* [Work to complete] Return all of the entries word for word, but omit the pictures they contain.

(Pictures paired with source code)
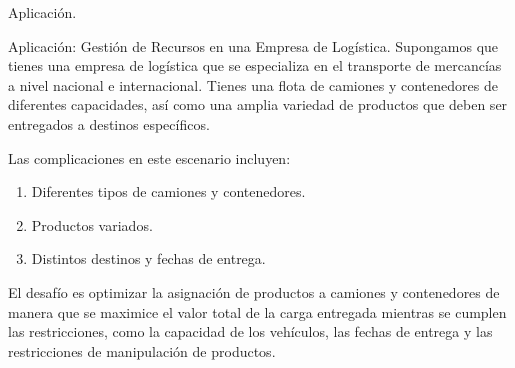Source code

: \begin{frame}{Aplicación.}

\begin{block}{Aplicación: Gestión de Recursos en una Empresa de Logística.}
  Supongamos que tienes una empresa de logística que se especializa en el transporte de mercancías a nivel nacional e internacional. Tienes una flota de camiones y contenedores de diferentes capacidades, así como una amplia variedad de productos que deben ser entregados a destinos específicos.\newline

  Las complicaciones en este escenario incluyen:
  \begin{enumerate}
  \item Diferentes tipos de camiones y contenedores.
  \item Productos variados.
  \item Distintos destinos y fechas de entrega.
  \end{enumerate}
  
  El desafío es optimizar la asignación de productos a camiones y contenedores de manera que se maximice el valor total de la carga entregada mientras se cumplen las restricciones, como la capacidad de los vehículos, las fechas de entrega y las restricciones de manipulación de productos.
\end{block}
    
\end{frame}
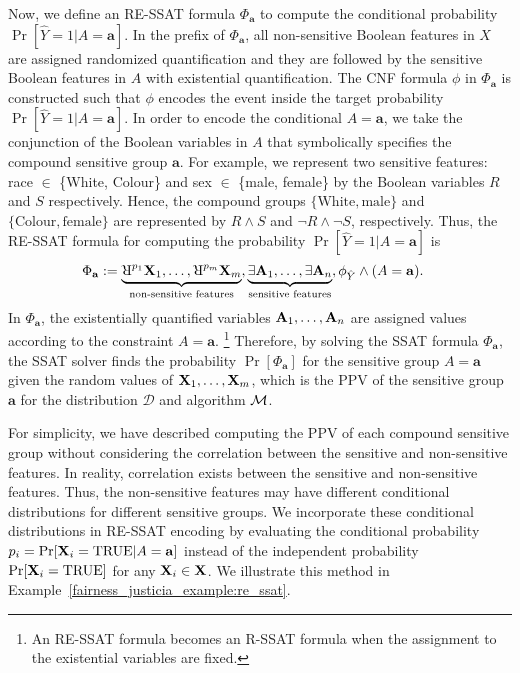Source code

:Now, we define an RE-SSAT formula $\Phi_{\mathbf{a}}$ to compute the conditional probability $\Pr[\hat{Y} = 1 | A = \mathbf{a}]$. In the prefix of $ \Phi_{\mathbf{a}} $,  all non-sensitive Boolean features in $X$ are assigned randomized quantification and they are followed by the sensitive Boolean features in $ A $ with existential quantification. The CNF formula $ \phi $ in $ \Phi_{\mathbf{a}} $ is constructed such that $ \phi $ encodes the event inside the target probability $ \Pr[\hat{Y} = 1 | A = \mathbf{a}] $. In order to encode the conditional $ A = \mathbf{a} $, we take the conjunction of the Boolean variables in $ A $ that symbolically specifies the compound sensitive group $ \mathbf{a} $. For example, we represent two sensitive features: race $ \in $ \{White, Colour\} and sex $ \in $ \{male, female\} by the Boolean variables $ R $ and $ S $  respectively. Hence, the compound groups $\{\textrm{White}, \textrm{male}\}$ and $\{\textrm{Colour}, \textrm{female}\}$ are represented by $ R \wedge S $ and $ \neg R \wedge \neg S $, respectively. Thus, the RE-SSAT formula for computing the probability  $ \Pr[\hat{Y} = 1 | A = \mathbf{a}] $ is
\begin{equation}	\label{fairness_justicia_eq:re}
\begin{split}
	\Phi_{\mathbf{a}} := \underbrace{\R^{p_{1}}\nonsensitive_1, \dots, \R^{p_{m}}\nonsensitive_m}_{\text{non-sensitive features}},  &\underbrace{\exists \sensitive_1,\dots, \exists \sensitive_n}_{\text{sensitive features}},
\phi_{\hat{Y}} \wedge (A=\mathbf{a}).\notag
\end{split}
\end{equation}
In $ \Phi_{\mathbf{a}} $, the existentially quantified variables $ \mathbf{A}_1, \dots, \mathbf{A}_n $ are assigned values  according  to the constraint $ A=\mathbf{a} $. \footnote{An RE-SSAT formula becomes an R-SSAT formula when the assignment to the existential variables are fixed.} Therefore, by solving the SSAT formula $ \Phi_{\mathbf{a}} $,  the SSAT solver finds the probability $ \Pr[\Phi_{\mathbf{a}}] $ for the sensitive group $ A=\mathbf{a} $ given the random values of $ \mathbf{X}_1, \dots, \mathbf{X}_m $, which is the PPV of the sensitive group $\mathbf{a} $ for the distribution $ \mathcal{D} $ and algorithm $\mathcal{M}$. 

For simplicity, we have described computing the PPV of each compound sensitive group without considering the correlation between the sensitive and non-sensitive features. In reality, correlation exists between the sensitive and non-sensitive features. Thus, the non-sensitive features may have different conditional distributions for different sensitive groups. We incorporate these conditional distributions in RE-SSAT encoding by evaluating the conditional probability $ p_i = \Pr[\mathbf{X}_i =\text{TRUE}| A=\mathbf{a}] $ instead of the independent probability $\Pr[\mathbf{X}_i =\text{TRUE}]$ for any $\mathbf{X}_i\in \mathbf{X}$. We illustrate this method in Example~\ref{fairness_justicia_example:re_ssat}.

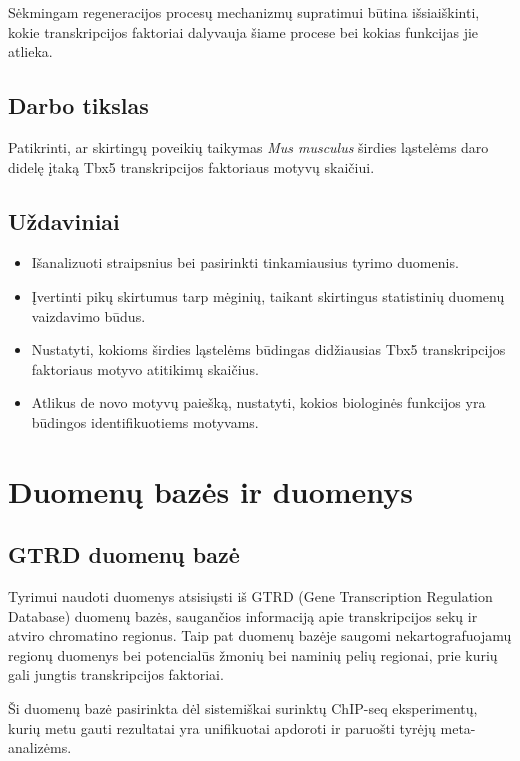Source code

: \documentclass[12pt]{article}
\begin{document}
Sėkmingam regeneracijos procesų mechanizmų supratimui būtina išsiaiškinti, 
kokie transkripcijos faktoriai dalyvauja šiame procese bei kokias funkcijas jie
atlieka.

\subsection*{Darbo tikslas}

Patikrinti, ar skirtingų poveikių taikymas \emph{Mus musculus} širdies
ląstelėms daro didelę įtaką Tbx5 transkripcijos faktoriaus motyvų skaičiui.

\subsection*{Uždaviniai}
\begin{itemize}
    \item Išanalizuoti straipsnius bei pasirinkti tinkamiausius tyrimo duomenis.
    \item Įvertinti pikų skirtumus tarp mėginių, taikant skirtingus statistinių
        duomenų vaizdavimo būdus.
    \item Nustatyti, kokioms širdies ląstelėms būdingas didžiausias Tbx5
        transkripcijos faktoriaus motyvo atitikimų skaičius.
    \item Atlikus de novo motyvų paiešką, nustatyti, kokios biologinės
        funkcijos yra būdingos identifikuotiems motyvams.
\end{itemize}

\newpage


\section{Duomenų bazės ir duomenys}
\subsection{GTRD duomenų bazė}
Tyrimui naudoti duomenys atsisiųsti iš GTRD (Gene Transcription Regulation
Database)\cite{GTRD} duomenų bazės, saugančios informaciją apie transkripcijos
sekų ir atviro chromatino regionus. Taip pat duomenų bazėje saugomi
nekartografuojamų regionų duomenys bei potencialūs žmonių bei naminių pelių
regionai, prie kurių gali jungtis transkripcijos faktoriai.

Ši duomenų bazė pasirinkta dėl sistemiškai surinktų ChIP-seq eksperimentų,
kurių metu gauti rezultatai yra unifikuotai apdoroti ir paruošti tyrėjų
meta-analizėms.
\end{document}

* [Answer for the task]
Source code

: \begin{frame}{Aplicación.}

\begin{block}{Aplicación: Gestión de Recursos en una Empresa de Logística.}
  Supongamos que tienes una empresa de logística que se especializa en el transporte de mercancías a nivel nacional e internacional. Tienes una flota de camiones y contenedores de diferentes capacidades, así como una amplia variedad de productos que deben ser entregados a destinos específicos.\newline

  Las complicaciones en este escenario incluyen:
  \begin{enumerate}
  \item Diferentes tipos de camiones y contenedores.
  \item Productos variados.
  \item Distintos destinos y fechas de entrega.
  \end{enumerate}
  
  El desafío es optimizar la asignación de productos a camiones y contenedores de manera que se maximice el valor total de la carga entregada mientras se cumplen las restricciones, como la capacidad de los vehículos, las fechas de entrega y las restricciones de manipulación de productos.
\end{block}
    
\end{frame}
Source code

:Now, we define an RE-SSAT formula $\Phi_{\mathbf{a}}$ to compute the conditional probability $\Pr[\hat{Y} = 1 | A = \mathbf{a}]$. In the prefix of $ \Phi_{\mathbf{a}} $,  all non-sensitive Boolean features in $X$ are assigned randomized quantification and they are followed by the sensitive Boolean features in $ A $ with existential quantification. The CNF formula $ \phi $ in $ \Phi_{\mathbf{a}} $ is constructed such that $ \phi $ encodes the event inside the target probability $ \Pr[\hat{Y} = 1 | A = \mathbf{a}] $. In order to encode the conditional $ A = \mathbf{a} $, we take the conjunction of the Boolean variables in $ A $ that symbolically specifies the compound sensitive group $ \mathbf{a} $. For example, we represent two sensitive features: race $ \in $ \{White, Colour\} and sex $ \in $ \{male, female\} by the Boolean variables $ R $ and $ S $  respectively. Hence, the compound groups $\{\textrm{White}, \textrm{male}\}$ and $\{\textrm{Colour}, \textrm{female}\}$ are represented by $ R \wedge S $ and $ \neg R \wedge \neg S $, respectively. Thus, the RE-SSAT formula for computing the probability  $ \Pr[\hat{Y} = 1 | A = \mathbf{a}] $ is
\begin{equation}	\label{fairness_justicia_eq:re}
\begin{split}
	\Phi_{\mathbf{a}} := \underbrace{\R^{p_{1}}\nonsensitive_1, \dots, \R^{p_{m}}\nonsensitive_m}_{\text{non-sensitive features}},  &\underbrace{\exists \sensitive_1,\dots, \exists \sensitive_n}_{\text{sensitive features}},
\phi_{\hat{Y}} \wedge (A=\mathbf{a}).\notag
\end{split}
\end{equation}
In $ \Phi_{\mathbf{a}} $, the existentially quantified variables $ \mathbf{A}_1, \dots, \mathbf{A}_n $ are assigned values  according  to the constraint $ A=\mathbf{a} $. \footnote{An RE-SSAT formula becomes an R-SSAT formula when the assignment to the existential variables are fixed.} Therefore, by solving the SSAT formula $ \Phi_{\mathbf{a}} $,  the SSAT solver finds the probability $ \Pr[\Phi_{\mathbf{a}}] $ for the sensitive group $ A=\mathbf{a} $ given the random values of $ \mathbf{X}_1, \dots, \mathbf{X}_m $, which is the PPV of the sensitive group $\mathbf{a} $ for the distribution $ \mathcal{D} $ and algorithm $\mathcal{M}$. 

For simplicity, we have described computing the PPV of each compound sensitive group without considering the correlation between the sensitive and non-sensitive features. In reality, correlation exists between the sensitive and non-sensitive features. Thus, the non-sensitive features may have different conditional distributions for different sensitive groups. We incorporate these conditional distributions in RE-SSAT encoding by evaluating the conditional probability $ p_i = \Pr[\mathbf{X}_i =\text{TRUE}| A=\mathbf{a}] $ instead of the independent probability $\Pr[\mathbf{X}_i =\text{TRUE}]$ for any $\mathbf{X}_i\in \mathbf{X}$. We illustrate this method in Example~\ref{fairness_justicia_example:re_ssat}.

Source code

: \documentclass[12pt]{article}
\begin{document}
Sėkmingam regeneracijos procesų mechanizmų supratimui būtina išsiaiškinti, 
kokie transkripcijos faktoriai dalyvauja šiame procese bei kokias funkcijas jie
atlieka.

\subsection*{Darbo tikslas}

Patikrinti, ar skirtingų poveikių taikymas \emph{Mus musculus} širdies
ląstelėms daro didelę įtaką Tbx5 transkripcijos faktoriaus motyvų skaičiui.

\subsection*{Uždaviniai}
\begin{itemize}
    \item Išanalizuoti straipsnius bei pasirinkti tinkamiausius tyrimo duomenis.
    \item Įvertinti pikų skirtumus tarp mėginių, taikant skirtingus statistinių
        duomenų vaizdavimo būdus.
    \item Nustatyti, kokioms širdies ląstelėms būdingas didžiausias Tbx5
        transkripcijos faktoriaus motyvo atitikimų skaičius.
    \item Atlikus de novo motyvų paiešką, nustatyti, kokios biologinės
        funkcijos yra būdingos identifikuotiems motyvams.
\end{itemize}

\newpage


\section{Duomenų bazės ir duomenys}
\subsection{GTRD duomenų bazė}
Tyrimui naudoti duomenys atsisiųsti iš GTRD (Gene Transcription Regulation
Database)\cite{GTRD} duomenų bazės, saugančios informaciją apie transkripcijos
sekų ir atviro chromatino regionus. Taip pat duomenų bazėje saugomi
nekartografuojamų regionų duomenys bei potencialūs žmonių bei naminių pelių
regionai, prie kurių gali jungtis transkripcijos faktoriai.

Ši duomenų bazė pasirinkta dėl sistemiškai surinktų ChIP-seq eksperimentų,
kurių metu gauti rezultatai yra unifikuotai apdoroti ir paruošti tyrėjų
meta-analizėms.
\end{document}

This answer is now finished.